I've been working on the deployment issues at https://github.com/amvanbaren/openvsx/tree/bugfix/extension-versions-transactional. I'd like to test these improvements on staging to confirm that they will improve performance in production. You can follow progress at https://gitlab.eclipse.org/eclipsefdn/helpdesk/-/issues/1483
@amvanbaren Is the purpouse of this PR to completety fix HikariPool-1 - Connection is not available, request timed out after 30000ms.
when too many extensions are published or just improve the current behavior, if the latter then I'll approve :slightly_smiling_face:
@akosyakov should we cherry-pick this to our fork?
@jeanp413
Is the purpouse of this PR to completety fix HikariPool-1 - Connection is not available, request timed out after 30000ms.
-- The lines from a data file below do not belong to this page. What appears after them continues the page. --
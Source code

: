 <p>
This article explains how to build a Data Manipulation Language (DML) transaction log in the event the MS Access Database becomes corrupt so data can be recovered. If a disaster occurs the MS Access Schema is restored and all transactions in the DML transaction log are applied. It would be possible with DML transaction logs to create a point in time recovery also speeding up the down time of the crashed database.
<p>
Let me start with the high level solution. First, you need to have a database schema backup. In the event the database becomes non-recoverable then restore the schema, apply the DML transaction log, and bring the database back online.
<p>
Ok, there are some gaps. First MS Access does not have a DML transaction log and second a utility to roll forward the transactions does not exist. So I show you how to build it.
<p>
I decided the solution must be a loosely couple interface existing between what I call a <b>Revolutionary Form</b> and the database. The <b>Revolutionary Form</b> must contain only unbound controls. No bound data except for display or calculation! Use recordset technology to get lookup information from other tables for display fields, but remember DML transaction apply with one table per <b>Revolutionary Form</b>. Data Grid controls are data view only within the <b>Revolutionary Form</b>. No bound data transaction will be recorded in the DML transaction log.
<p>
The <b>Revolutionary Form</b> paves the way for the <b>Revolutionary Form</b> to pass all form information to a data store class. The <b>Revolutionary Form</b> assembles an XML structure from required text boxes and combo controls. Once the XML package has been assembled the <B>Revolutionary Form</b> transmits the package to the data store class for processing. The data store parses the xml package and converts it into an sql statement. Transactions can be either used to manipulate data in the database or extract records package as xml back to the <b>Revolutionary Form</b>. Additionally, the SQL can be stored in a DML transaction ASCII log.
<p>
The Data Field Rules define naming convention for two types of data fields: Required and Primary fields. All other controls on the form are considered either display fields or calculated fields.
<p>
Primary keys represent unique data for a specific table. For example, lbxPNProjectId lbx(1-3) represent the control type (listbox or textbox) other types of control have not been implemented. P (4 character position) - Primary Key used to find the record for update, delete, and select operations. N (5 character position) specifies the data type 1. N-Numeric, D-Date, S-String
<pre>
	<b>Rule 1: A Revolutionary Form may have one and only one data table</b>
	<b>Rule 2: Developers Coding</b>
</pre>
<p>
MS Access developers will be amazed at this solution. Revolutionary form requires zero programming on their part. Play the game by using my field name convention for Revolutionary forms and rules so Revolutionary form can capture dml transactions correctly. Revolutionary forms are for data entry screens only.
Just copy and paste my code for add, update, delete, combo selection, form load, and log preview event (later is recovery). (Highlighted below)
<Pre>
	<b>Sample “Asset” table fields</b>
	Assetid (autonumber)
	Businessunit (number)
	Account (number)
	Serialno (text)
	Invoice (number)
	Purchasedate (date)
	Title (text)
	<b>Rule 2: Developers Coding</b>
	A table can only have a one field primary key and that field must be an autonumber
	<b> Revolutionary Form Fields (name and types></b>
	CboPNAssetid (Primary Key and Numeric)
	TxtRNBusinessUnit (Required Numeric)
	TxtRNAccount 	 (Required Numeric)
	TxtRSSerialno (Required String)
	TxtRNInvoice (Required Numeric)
No, not completely. I've only tested publishing up to 4 extensions at the same time, not 30.
The question is also how this will run on staging
or production
.
@akosyakov should we cherry-pick this to our fork?
Not yet, our fork to learn and not to resolve anything else. it is good to know that we have an option to optimise data sync in future.
@amvanbaren We observed connection is not available
error while testing the mirror mode. Can we land this PR to try? How can we ensure that synching of all extensions in parallel does not degrade user experience? We need to make sure that users requests have higher priority and don't break.
Actually @iQQbot shared that there was only one job.
We need to make sure that users requests have higher priority and don't break.
That's a bit too high level. Can you further explain what you mean by this?
Actually @iQQBot shared that there was only one job.
There's one type of job that extracts all file resources and uploads them to cloud storage. At runtime there can be multiple jobs queued up to extract the file resources. Especially when the server is running in mirror mode, then you can expect a couple hundred jobs being queued up.
That's a bit too high level. Can you further explain what you mean by this?
I synced yesterday with Pudong about it. Nobody was using our SH installation but we had 4 instances running with one sync job. One instance got stuck for some reason. I will hit it while using web ui and it always hangs on connections to DB. Connections were timing out. Pudong looked at DB and there were no any connections or requests at all. So we restarted an instance and it was alright afterwards. It got us thinking that maybe there is some kind of connection leak in the server or something like that. cc @iQQbot correct me if I misunderstood something
That's a bit too high level. Can you further explain what you mean by this?
I synced yesterday with Pudong about it. Nobody was using our SH installation but we had 4 instances running with one sync job. One instance got stuck for some reason. I will hit it while using web ui and it always hangs on connections to DB. Connections were timing out. Pudong looked at DB and there were no any connections or requests at all. So we restarted an instance and it was alright afterwards. It got us thinking that maybe there is some kind of connection leak in the server or something like that. cc @iQQBot correct me if I misunderstood something
Ok, and you think this PR might be able to resolve this connection leak?
Can we land this PR to try?
Yes, let's try it out.
Ok, and you think this PR might be able to resolve this connection leak?
@amvanbaren sorry, in the original comment i was thinking it was load problem of too many syncs, but it is indeed seem to be something else. I've seen that you added missing transactional annotations PR. I will rebase our branch and try your latest changes.